A few weeks back, I wrote a post about how I was beginning to view myself as just this “girl in recovery from an eating disorder,” and how I was fearful that is the way others would perceive me as well,
I remember writing that I knew I was more than just a girl battling against an eating disorder, but I did not really believe it.
I knew it, but I was still continuing to live my life acting and thinking that others saw me in this certain way.
Since I’ve started recovery, I’ve almost always felt that the same way people used to look at me while I was totally controlled by Ed-with these eyes of envy and disgust at how I look- that it is the same way they look at me now.

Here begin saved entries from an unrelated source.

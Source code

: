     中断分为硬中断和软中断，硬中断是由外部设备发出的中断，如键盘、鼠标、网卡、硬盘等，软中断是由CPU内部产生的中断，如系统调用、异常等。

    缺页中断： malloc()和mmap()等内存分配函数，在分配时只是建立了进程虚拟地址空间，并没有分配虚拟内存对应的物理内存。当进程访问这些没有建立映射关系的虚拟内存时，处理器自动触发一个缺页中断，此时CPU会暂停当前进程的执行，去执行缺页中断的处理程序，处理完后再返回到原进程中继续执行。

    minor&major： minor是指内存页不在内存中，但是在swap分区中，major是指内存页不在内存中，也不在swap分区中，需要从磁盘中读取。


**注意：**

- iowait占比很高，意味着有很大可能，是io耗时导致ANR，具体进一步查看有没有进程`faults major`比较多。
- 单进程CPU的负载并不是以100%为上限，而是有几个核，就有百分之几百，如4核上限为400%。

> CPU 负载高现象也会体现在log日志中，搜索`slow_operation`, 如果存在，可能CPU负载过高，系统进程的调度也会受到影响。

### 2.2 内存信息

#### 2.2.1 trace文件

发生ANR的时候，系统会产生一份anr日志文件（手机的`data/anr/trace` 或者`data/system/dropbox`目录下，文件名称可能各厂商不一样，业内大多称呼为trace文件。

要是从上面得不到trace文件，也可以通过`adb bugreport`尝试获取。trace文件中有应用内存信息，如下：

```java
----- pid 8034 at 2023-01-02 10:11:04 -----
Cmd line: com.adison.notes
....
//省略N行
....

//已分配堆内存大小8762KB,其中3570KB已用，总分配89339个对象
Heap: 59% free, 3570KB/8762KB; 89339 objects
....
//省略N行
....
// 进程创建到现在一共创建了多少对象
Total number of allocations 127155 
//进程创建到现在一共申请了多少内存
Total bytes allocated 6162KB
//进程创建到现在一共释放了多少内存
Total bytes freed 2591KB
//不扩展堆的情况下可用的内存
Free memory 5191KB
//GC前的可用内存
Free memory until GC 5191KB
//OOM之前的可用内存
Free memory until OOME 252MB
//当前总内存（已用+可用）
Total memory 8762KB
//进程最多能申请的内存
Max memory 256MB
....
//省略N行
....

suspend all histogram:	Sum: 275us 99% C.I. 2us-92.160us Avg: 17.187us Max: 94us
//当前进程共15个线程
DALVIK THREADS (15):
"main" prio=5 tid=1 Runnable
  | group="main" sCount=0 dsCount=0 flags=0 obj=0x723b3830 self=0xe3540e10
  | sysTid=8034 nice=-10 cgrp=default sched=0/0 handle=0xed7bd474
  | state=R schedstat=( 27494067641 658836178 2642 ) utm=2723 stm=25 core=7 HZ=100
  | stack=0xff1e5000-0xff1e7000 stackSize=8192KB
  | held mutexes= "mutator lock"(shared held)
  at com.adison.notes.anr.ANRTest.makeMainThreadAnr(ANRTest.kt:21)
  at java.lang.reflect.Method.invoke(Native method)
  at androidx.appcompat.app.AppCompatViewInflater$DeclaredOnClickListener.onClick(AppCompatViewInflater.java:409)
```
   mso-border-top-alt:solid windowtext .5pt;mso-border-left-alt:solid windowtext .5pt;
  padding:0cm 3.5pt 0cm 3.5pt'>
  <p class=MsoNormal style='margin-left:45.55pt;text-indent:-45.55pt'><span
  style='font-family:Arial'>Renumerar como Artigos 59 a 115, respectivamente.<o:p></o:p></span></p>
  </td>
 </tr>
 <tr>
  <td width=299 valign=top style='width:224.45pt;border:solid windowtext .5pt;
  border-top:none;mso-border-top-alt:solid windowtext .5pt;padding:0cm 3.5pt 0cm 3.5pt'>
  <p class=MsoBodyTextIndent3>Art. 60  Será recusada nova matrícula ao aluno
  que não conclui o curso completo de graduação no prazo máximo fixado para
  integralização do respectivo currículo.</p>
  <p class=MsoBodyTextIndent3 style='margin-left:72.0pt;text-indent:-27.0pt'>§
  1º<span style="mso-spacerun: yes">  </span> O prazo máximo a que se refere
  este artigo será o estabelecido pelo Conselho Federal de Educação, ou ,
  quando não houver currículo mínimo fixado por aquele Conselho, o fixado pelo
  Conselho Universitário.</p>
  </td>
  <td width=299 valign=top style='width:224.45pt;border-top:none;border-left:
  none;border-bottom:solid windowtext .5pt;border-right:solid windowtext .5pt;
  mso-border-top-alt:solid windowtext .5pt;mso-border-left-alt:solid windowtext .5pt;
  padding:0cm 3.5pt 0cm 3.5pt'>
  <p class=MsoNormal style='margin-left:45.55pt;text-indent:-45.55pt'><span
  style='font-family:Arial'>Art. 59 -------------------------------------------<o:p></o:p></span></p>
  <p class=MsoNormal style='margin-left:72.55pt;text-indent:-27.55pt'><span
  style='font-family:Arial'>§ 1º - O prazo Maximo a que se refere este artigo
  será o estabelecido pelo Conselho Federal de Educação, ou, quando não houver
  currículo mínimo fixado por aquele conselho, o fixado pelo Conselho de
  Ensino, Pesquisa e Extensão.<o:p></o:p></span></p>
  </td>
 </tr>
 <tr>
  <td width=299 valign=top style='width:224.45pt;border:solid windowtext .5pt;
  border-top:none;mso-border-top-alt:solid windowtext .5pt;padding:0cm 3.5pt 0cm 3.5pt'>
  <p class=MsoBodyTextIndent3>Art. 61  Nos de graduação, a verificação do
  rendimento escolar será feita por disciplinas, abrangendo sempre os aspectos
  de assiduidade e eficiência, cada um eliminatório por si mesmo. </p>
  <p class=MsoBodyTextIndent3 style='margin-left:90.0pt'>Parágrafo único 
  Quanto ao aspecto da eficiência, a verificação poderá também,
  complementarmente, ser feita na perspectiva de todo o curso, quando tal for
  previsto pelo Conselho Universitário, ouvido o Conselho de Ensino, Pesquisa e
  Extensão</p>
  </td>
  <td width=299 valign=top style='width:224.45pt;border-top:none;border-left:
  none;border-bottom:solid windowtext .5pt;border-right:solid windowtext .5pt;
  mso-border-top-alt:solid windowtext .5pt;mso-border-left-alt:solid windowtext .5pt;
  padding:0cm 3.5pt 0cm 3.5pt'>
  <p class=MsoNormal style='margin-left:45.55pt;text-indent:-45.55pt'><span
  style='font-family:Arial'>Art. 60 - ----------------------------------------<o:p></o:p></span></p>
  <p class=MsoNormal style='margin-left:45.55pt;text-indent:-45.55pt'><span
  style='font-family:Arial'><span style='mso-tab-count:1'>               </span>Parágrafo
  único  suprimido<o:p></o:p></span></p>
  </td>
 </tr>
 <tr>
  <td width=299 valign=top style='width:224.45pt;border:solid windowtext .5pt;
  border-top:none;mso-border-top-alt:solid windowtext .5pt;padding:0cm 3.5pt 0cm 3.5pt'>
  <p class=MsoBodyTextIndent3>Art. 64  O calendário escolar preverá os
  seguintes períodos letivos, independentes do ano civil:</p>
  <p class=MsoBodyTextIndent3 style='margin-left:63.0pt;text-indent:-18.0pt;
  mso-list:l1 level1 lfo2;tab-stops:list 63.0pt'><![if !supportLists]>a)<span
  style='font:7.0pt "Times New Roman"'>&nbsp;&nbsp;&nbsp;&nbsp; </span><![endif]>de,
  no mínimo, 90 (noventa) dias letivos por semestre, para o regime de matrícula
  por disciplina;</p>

Just now, they aren’t thinking how sick I look, they are thinking how big I look or how pathetic I am for being in recovery for an eating disorder.
I can’t explain to you why I thought complete strangers who know absolutely nothing about me were thinking like this as if they know who I am, but in my own distorted world, it seemed to make perfectly logical sense.
But last night, I went out with friends, and no one-not a single person in the entire room (except two of my friends) knew that I was in recovery for an eating disorder.
No one knew, no one judged me, and even the ones who did know, did not care.
I had a moment last night, where I thought to myself, “if these people, the people who love me and care about me, don’t view me as just a girl in recovery for this eating disorder, then why the hell am I viewing myself like that?”
I am dropping this label of this girl in recovery that I once gave myself at the beginning of this process of one year without a scale.
I am the only one who brought that label of “just a girl with an eating disorder,” upon myself.
More than that, it is the most liberating feeling to look around, and truly see that others around me-my family, my friends, and my support team, have never labeled me as this girl battling an eating disorder in the first place.
The only thing they’ve labeled me as is a friend, a daughter, a sister, a grand daughter, a niece, a student, an inspiration or a source of strength-and I think I am finally starting to view myself as those things too-without the extra “eating disorder” label.
I feel like I am walking into a new world today and as a person with a new aura around me.
There is no more invisible sign around my neck that says I am sick, or that I am in recovery, or that I need anyone’s help-there is just me, standing tall, walking strong, and proud to be at the place in my life where I am right now in this exact moment.
Goodbye to the negative labels that I once let Ed define me by, hello to being proud, hello to walking strong and hello life.